* Activity
Leaving out pictures, output exactly the lines below from the one that has "https://jsr.io/docs/using-packages" through the one that has "cryptographic use_ ].", and nothing else.
** Given entries follows **
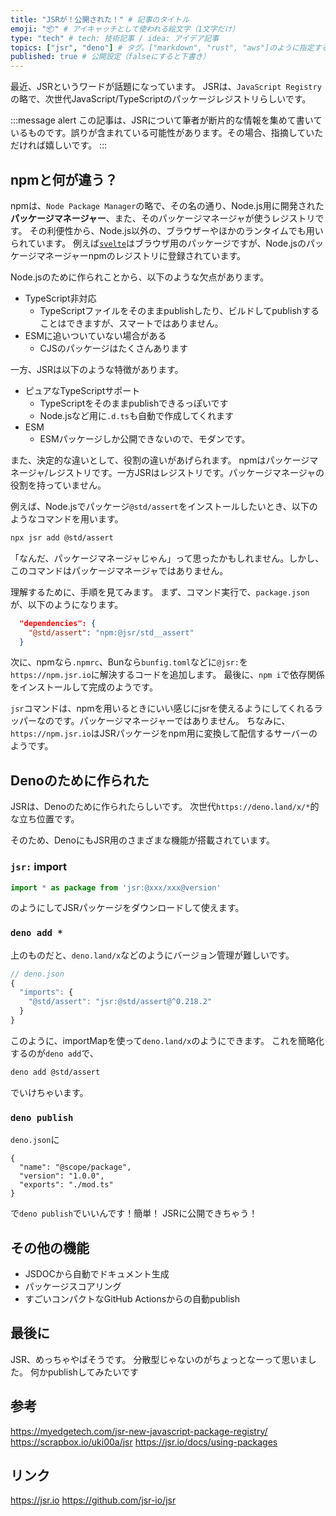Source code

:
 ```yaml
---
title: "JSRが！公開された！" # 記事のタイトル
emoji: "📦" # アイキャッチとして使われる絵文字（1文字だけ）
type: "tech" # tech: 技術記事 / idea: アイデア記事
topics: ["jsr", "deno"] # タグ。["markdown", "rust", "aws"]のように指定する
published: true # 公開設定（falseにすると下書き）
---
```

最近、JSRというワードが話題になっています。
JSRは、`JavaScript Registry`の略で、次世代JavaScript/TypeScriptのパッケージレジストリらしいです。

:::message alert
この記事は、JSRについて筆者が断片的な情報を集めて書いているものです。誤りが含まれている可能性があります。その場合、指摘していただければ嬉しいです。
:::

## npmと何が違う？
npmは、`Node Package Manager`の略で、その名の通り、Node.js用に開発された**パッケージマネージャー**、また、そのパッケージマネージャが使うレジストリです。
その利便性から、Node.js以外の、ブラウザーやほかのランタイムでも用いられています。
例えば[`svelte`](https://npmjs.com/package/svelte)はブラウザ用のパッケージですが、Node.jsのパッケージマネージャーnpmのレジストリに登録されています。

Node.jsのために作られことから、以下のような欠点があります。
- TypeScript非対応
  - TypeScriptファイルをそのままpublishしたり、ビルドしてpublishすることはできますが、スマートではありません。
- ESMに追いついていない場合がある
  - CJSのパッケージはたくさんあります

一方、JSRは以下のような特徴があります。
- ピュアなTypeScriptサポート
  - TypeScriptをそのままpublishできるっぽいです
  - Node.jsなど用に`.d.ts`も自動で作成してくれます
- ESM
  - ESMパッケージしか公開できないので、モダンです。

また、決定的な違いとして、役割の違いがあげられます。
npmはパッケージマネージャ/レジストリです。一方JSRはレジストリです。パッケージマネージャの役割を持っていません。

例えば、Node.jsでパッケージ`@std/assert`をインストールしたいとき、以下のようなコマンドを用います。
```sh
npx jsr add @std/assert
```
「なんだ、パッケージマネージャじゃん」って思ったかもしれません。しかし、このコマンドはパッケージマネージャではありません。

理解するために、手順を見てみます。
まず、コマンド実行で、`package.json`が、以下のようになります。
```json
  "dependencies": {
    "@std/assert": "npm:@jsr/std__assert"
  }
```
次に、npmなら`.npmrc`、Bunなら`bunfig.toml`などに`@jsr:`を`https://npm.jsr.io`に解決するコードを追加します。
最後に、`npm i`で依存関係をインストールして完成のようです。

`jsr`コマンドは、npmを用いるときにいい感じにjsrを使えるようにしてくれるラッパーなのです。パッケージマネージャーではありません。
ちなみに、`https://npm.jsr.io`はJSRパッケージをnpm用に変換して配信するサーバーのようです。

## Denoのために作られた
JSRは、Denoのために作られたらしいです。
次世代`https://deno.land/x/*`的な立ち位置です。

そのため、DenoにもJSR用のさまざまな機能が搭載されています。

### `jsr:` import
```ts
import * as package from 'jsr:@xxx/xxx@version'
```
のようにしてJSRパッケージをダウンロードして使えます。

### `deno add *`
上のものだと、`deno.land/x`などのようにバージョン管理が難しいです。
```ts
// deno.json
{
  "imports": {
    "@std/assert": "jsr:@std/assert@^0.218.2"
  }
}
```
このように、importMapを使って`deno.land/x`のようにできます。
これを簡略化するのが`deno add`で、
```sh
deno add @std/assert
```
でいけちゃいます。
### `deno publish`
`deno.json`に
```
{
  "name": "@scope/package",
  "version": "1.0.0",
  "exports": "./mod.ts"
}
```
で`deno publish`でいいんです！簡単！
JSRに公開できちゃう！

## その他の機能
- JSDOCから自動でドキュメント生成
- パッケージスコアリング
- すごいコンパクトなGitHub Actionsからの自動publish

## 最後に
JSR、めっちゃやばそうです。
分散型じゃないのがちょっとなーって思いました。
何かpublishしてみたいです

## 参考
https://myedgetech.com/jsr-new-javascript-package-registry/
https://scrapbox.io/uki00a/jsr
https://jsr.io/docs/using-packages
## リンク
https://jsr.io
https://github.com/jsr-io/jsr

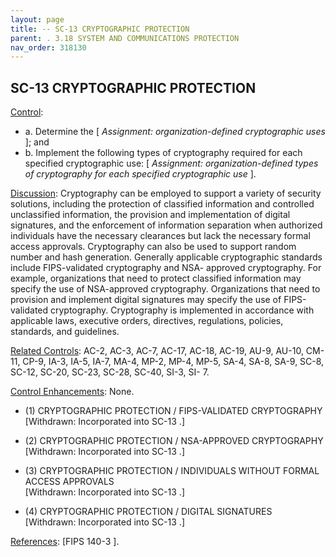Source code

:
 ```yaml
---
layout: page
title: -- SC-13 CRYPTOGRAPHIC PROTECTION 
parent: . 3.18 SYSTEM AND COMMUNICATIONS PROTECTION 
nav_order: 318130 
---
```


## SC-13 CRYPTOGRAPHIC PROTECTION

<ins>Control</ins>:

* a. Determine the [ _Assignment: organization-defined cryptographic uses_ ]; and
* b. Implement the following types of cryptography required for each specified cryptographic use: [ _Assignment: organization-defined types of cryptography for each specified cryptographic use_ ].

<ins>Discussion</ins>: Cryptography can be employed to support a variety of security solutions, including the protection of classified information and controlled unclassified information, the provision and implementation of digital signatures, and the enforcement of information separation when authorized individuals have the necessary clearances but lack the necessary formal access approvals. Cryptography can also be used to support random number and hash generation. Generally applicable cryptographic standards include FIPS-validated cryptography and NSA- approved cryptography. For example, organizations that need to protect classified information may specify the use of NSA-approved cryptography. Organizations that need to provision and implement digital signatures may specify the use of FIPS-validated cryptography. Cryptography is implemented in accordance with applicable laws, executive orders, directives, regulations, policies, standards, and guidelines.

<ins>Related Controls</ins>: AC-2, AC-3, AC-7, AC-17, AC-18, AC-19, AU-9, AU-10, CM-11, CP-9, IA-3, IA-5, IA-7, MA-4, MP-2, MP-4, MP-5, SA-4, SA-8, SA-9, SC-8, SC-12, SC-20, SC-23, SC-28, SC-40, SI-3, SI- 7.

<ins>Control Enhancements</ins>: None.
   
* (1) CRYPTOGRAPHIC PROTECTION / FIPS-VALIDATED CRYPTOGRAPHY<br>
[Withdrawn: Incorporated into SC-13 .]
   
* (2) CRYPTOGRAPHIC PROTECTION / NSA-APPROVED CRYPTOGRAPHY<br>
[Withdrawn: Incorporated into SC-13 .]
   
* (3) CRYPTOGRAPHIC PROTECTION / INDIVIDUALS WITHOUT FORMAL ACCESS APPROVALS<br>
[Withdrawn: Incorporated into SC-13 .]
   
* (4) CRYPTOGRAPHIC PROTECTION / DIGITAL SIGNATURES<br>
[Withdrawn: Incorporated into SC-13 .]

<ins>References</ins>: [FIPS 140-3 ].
** End of Given entries **
* Task response
https://jsr.io/docs/using-packages
## リンク
https://jsr.io
https://github.com/jsr-io/jsr

Source code

:
 ```yaml
---
layout: page
title: -- SC-13 CRYPTOGRAPHIC PROTECTION 
parent: . 3.18 SYSTEM AND COMMUNICATIONS PROTECTION 
nav_order: 318130 
---
```


## SC-13 CRYPTOGRAPHIC PROTECTION

<ins>Control</ins>:

* a. Determine the [ _Assignment: organization-defined cryptographic uses_ ]; and
* b. Implement the following types of cryptography required for each specified cryptographic use: [ _Assignment: organization-defined types of cryptography for each specified cryptographic use_ ].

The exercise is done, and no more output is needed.